WHAT YOU WILL DO
Return verbatim the run of lines that opens with the line holding "We will in detail" and closes with the last line of the records.

RECORDS FOR PROCESSING
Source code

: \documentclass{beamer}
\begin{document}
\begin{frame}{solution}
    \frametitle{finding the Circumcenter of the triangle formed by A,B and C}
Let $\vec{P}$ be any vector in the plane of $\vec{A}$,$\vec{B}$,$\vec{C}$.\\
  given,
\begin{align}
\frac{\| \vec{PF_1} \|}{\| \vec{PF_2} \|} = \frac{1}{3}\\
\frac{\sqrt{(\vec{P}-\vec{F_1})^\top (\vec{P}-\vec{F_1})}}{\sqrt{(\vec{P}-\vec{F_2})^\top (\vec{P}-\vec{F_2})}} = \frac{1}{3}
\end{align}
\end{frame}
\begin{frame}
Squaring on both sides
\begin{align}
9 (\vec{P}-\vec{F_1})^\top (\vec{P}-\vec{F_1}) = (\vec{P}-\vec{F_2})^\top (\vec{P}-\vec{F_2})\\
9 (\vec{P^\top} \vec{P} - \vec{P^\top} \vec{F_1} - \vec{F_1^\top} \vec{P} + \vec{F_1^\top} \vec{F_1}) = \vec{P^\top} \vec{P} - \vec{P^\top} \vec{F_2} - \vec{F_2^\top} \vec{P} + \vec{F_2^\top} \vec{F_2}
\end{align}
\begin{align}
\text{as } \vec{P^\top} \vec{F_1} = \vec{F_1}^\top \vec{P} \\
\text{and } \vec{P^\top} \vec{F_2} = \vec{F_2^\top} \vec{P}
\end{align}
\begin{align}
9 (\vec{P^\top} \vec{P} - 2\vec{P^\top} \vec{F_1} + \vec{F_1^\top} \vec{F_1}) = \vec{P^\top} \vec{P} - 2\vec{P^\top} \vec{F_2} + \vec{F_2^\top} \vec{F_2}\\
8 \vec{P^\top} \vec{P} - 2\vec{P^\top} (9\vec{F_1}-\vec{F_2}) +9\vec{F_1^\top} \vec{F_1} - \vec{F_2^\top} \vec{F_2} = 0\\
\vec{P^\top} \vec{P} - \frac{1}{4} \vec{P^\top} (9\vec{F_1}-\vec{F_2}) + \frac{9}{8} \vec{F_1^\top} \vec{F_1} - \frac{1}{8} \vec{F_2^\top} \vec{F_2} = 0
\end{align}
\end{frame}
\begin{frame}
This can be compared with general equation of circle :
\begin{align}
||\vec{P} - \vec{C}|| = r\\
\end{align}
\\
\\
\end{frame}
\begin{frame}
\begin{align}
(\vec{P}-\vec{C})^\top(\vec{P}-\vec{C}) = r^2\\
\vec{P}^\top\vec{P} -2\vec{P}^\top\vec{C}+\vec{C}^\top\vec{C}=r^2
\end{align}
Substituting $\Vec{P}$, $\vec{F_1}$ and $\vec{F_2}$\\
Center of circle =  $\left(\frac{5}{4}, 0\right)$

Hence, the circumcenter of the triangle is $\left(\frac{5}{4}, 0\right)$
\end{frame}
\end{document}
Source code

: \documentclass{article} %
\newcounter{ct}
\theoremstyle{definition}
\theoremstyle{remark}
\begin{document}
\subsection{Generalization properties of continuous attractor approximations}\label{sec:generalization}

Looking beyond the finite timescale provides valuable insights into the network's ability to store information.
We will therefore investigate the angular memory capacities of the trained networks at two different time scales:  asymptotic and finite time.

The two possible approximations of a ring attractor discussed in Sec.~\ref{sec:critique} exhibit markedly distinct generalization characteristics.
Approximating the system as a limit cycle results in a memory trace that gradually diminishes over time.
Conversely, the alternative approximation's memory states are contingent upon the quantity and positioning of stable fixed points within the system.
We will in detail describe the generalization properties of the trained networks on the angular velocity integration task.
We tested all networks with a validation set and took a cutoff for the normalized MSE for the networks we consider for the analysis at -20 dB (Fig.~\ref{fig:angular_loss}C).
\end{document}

WORKED SOLUTION
We will in detail describe the generalization properties of the trained networks on the angular velocity integration task.
We tested all networks with a validation set and took a cutoff for the normalized MSE for the networks we consider for the analysis at -20 dB (Fig.~\ref{fig:angular_loss}C).
\end{document}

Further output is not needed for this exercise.